Нарядилась она, почти как раньше, в наполовину мужское: казакин, подбитый лисьим мехом, тёплая блуза и шаровары, поневоле широкие в поясе и на широких же лямках. Только шапка была онгрская: с четырьмя лопастями для тепла, кроющая лоб, уши и затылок. Нарядная кобылка игриво поматывала головой и хвостом, но шла аккуратной иноходью: будто чувствовала, кого несёт. Студёный ветерок отдувал в сторону тесные запахи человеческого жилья, приносил с горных отрогов иные: коры, смолы, вольного зверя.
Через ров прямо по льду был переброшен мост — не подъёмный, а плавучий, из толстых брусьев, положенных на лёд и закреплённых на берегу огромными «шпильками» из цельных стволов осины. Её спутник сразу взял влево, желая обогнуть крепость.
На стороне, обращённой к широкой выемке между горами, от водяного кольца отходило с десяток канав с подъёмными створами. И сразу под ними начинался обрыв, похожий на горный ледник, уменьшенный в размерах, но грозный. Из блестящей на январском солнце коры торчали мрачные гранитные глыбы — хребет допотопного чудища. В самом низу они торчали наподобие зубов в раззявленной пасти.

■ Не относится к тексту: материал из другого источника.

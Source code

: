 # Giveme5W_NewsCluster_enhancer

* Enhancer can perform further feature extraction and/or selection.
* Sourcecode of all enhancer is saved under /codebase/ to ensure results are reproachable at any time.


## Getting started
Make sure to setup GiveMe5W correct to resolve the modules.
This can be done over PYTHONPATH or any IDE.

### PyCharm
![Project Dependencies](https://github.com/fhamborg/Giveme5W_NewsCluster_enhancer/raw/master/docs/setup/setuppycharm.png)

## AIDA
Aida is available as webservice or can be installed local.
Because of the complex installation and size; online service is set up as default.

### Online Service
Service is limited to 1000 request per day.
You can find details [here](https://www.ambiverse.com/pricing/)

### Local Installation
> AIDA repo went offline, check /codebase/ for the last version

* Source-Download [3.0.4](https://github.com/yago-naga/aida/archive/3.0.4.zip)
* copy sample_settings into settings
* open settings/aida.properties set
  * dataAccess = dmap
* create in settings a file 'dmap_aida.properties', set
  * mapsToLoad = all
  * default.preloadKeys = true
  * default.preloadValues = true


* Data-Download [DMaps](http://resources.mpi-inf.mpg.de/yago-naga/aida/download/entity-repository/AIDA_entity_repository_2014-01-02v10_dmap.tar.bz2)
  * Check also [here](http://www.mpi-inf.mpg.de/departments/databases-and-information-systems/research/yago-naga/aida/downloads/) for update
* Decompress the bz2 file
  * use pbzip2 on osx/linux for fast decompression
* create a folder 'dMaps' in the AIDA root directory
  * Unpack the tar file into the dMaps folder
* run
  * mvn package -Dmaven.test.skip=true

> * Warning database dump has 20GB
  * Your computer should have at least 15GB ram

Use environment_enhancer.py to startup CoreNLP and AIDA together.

«И ведь похожее имеется на тылах всех замков, которые сторожат Долину, — подумала она. — Только что там больше трупов. Пленников. Или отпущенных».
— Впечатляет. А если придётся спускаться? — спросила она Джизеллу.
— Смотря кому. Тебе? Для супруги вождя уж точно царский путь приготовят.
— Как-то нет большого желания лезть в осиное гнездо.
— Что до прочих… Лишний народ съехал в корзинах и не торопясь, а хенну либо издерут себе задницу до костей, либо их расстреляют прямо на опускных канатах, — ответил он. — Ранней весной здесь ещё будет непролазная топь. Войску здесь не спуститься иначе как с миром.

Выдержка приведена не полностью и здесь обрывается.